All that is wanted is a word-for-word copy of the line with "protocols have been" and every line after it in the data below.

# Extracted information
+ + + + +
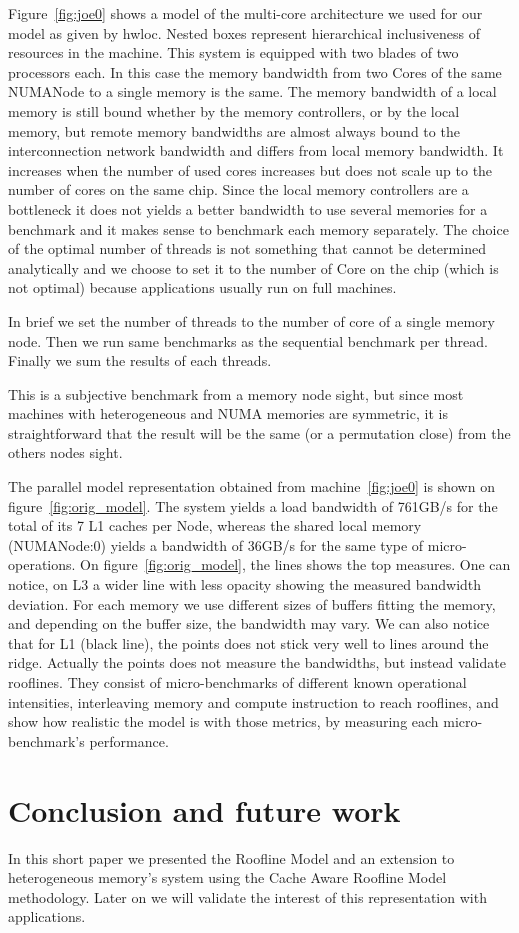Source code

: \documentclass[twoside,twocolumn,8pt]{extarticle}
\begin{document}
Figure~\ref{fig:joe0} shows a model of the multi-core architecture we used for our model as given by hwloc.
Nested boxes represent hierarchical inclusiveness of resources in the machine.
This system is equipped with two blades of two processors each.
In this case the memory bandwidth from two Cores of the same NUMANode to a single memory is the same.
The memory bandwidth of a local memory is still bound whether by the memory controllers, or by the local memory, but remote memory
bandwidths are almost always bound to the interconnection network bandwidth and differs from local memory bandwidth.
It increases when the number of used cores increases but does not scale up to the number of cores on the same chip.
Since the local memory controllers are a bottleneck it does not yields a better bandwidth to use several memories for a
benchmark and it makes sense to benchmark each memory separately.
The choice of the optimal number of threads is not something that cannot be determined analytically and we choose to
set it to the number of Core on the chip (which is not optimal) because applications usually run on full machines.

In brief we set the number of threads to the number of core of a single memory node. Then we run same benchmarks as the sequential
benchmark per thread. Finally we sum the results of each threads.

This is a subjective benchmark from a memory node sight, but since most machines with heterogeneous and NUMA memories are
symmetric, it is straightforward that the result will be the same (or a permutation close) from the others nodes sight.

The parallel model representation obtained from machine~\ref{fig:joe0} is shown on figure~\ref{fig:orig_model}.
The system yields a load bandwidth of 761GB/s for the total of its 7 L1 caches per Node, whereas the shared local memory
(NUMANode:0) yields a bandwidth of 36GB/s for the same type of micro-operations.
On figure~\ref{fig:orig_model}, the lines shows the top measures.
One can notice, on L3 a wider line with less opacity showing the measured bandwidth deviation.
For each memory we use different sizes of buffers fitting the memory, and depending on the buffer size, the bandwidth may vary.
We can also notice that for L1 (black line), the points does not stick very well to lines around the ridge. Actually the points
does not measure the bandwidths, but instead validate rooflines. They consist of micro-benchmarks of different known operational
intensities, interleaving memory and compute instruction to reach rooflines, and show how realistic the model is with those
metrics, by measuring each micro-benchmark's performance.

\section{Conclusion and future work}\label{sec:conclusion}
In this short paper we presented the Roofline Model and an extension to heterogeneous memory's system using the Cache Aware
Roofline Model methodology. Later on we will validate the interest of this representation with applications. 



\end{document}
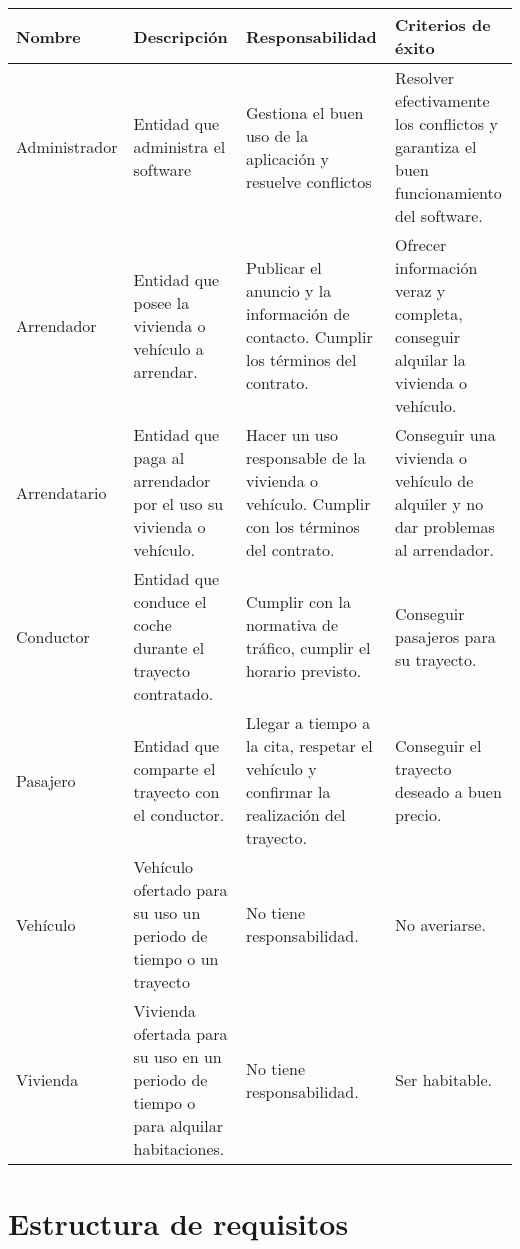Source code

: \documentclass[11pt,spanish]{article} %
\begin{document}
\begin{table}[H]
	\centering
		\begin{tabular}{|p{0.9in}|p{1.5in}|p{2in}|p{2in}|}
			\hline
			Nombre & Descripción & Responsabilidad & Criterios de éxito \\ \hline
			
			Administrador & Entidad que administra el software & Gestiona el buen uso de la aplicación y resuelve conflictos & Resolver efectivamente los conflictos y garantiza el buen funcionamiento del software. \\ \hline
			
			Arrendador & Entidad que posee la vivienda o vehículo a arrendar. & Publicar el anuncio y la información de contacto. Cumplir los términos del contrato. & Ofrecer información veraz y completa, conseguir alquilar la vivienda o vehículo. \\ \hline
			
			Arrendatario & Entidad que paga al arrendador por el uso su vivienda o vehículo. & Hacer un uso responsable de la vivienda o vehículo. Cumplir con los términos del contrato. & Conseguir una vivienda o vehículo de alquiler y no dar problemas al arrendador. \\ \hline
			
			Conductor & Entidad que conduce el coche durante el trayecto contratado. & Cumplir con la normativa de tráfico, cumplir el horario previsto. & Conseguir pasajeros para su trayecto. \\ \hline
			
			Pasajero & Entidad que comparte el trayecto con el conductor. & Llegar a tiempo a la cita, respetar el vehículo y confirmar la realización del trayecto. & Conseguir el trayecto deseado a buen precio. \\ \hline
			
			Vehículo & Vehículo ofertado para su uso un periodo de tiempo o un trayecto & No tiene responsabilidad. & No averiarse. \\ \hline
			
			Vivienda & Vivienda ofertada para su uso en un periodo de tiempo o para alquilar habitaciones. & No tiene responsabilidad. & Ser habitable.\\ \hline
		\end{tabular}%

\end{table}




\section{Estructura de requisitos}
\end{document}
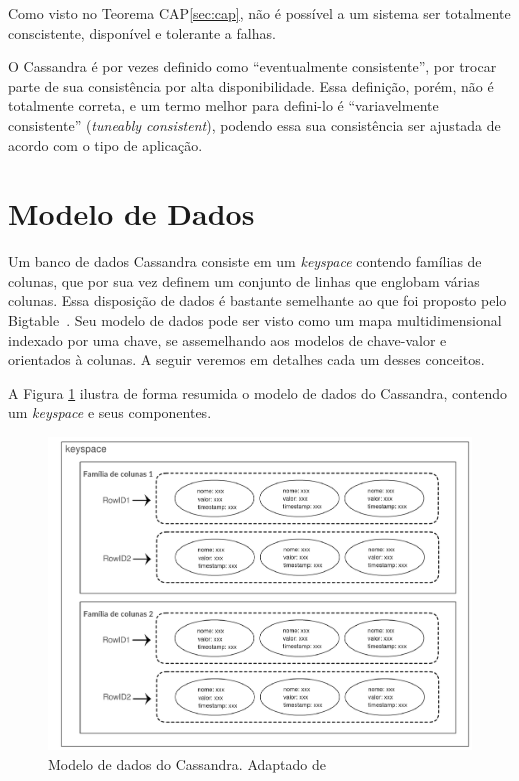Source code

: Como visto no Teorema CAP\ref{sec:cap}, não é possível a um sistema ser totalmente conscistente, disponível e tolerante a falhas. 

O Cassandra é por vezes definido como \enquote{eventualmente consistente}, por trocar parte de sua consistência por alta disponibilidade. Essa definição, porém, não é totalmente correta, e um termo melhor para defini-lo é \enquote{variavelmente consistente} (\emph{tuneably consistent}), podendo essa sua consistência ser ajustada de acordo com o tipo de aplicação.

\section{Modelo de Dados}

Um banco de dados Cassandra consiste em um \emph{keyspace} contendo famílias de colunas, que por sua vez definem um conjunto de linhas que englobam várias colunas. Essa disposição de dados é bastante semelhante ao que foi proposto pelo Bigtable~\cite{lakshmancassandra, bigtable}. Seu modelo de dados pode ser visto como um mapa multidimensional indexado por uma chave, se assemelhando aos modelos de chave-valor e orientados à colunas. A seguir veremos em detalhes cada um desses conceitos.

A Figura \ref{fig:cassandradm} ilustra de forma resumida o modelo de dados do Cassandra, contendo um \emph{keyspace} e seus componentes. 

\begin{figure}[!htb]
\centering
\includegraphics[width=1.1\textwidth]{figuras/cassandradatamodel.png}
\caption{Modelo de dados do Cassandra. Adaptado de ~\cite{ibmcassandra}}
\label{fig:cassandradm}
\end{figure}

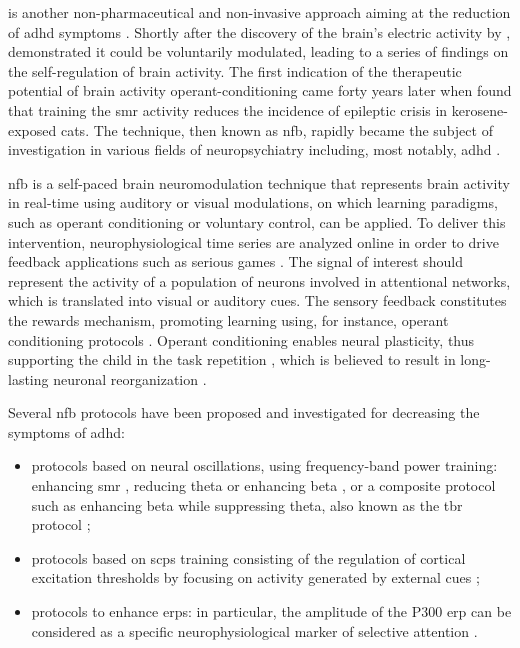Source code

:  is another non-pharmaceutical and non-invasive approach aiming at the reduction of \gls{adhd} symptoms 
\citep{Arns2015, Steffert2010, Marzbani2016}. Shortly after the discovery of the brain's electric activity by 
\citet{Berger1929}, \citet{Durup1935} demonstrated it could be voluntarily modulated, leading to a series of findings on the 
self-regulation of brain activity. The first indication of the therapeutic potential of brain activity operant-conditioning 
came forty years later when \citet{Sterman1974} found that training the \gls{smr} activity reduces the incidence 
of epileptic crisis in kerosene-exposed cats. The technique, then known as \gls{nfb}, rapidly became the subject of investigation in various 
fields of neuropsychiatry including, most notably, \gls{adhd} \citep{Lubar1976, Rossiter1995, Linden1996, Maurizio2014}.

\Gls{nfb} is a self-paced brain neuromodulation technique that represents brain activity in real-time using auditory 
or visual modulations, on which learning paradigms, such as operant conditioning
\citep{Reynolds1975} or voluntary control, can be applied. To deliver this intervention, neurophysiological time series 
are analyzed online in order to drive feedback applications such as serious games \citep{Wang2010}. 
The signal of interest should represent the activity of a population of neurons involved in attentional networks, which is translated into 
visual or auditory cues. The sensory feedback constitutes the rewards mechanism, promoting learning using, for instance, operant conditioning 
protocols \citep{Sherlin2011}. Operant conditioning enables neural plasticity, thus supporting the child in the task repetition \citep{Skinner1961}, 
which is believed to result in long-lasting neuronal reorganization \citep{VanDoren2017}. 

Several \gls{nfb} protocols have been proposed and investigated for decreasing the symptoms of \gls{adhd}:
\begin{itemize} 
  \item protocols based on neural oscillations, using frequency-band power training: enhancing \gls{smr} \citep{Beauregard2006}, reducing theta  
	  \citep{Marzbani2016} or enhancing beta \citep{Kropotov2005}, or a composite protocol such as enhancing beta while suppressing theta, also known as the \gls{tbr}
    protocol \citep{Lubar1976, Arns2013}; 
  \item protocols based on \glspl{scp} training consisting of the regulation of
    cortical excitation thresholds by focusing on activity generated by external cues 
    \citep{Heinrich2004, Banaschewski2007}; 
  \item protocols to enhance \glspl{erp}: in particular, the amplitude of the P300 \gls{erp} can be considered as a specific
    neurophysiological marker of selective attention \citep{Fouillen2017}.  
\end{itemize}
+ + + + +
# Exercise result
Several \gls{nfb} protocols have been proposed and investigated for decreasing the symptoms of \gls{adhd}:
\begin{itemize} 
  \item protocols based on neural oscillations, using frequency-band power training: enhancing \gls{smr} \citep{Beauregard2006}, reducing theta  
	  \citep{Marzbani2016} or enhancing beta \citep{Kropotov2005}, or a composite protocol such as enhancing beta while suppressing theta, also known as the \gls{tbr}
    protocol \citep{Lubar1976, Arns2013}; 
  \item protocols based on \glspl{scp} training consisting of the regulation of
    cortical excitation thresholds by focusing on activity generated by external cues 
    \citep{Heinrich2004, Banaschewski2007}; 
  \item protocols to enhance \glspl{erp}: in particular, the amplitude of the P300 \gls{erp} can be considered as a specific
    neurophysiological marker of selective attention \citep{Fouillen2017}.  
\end{itemize}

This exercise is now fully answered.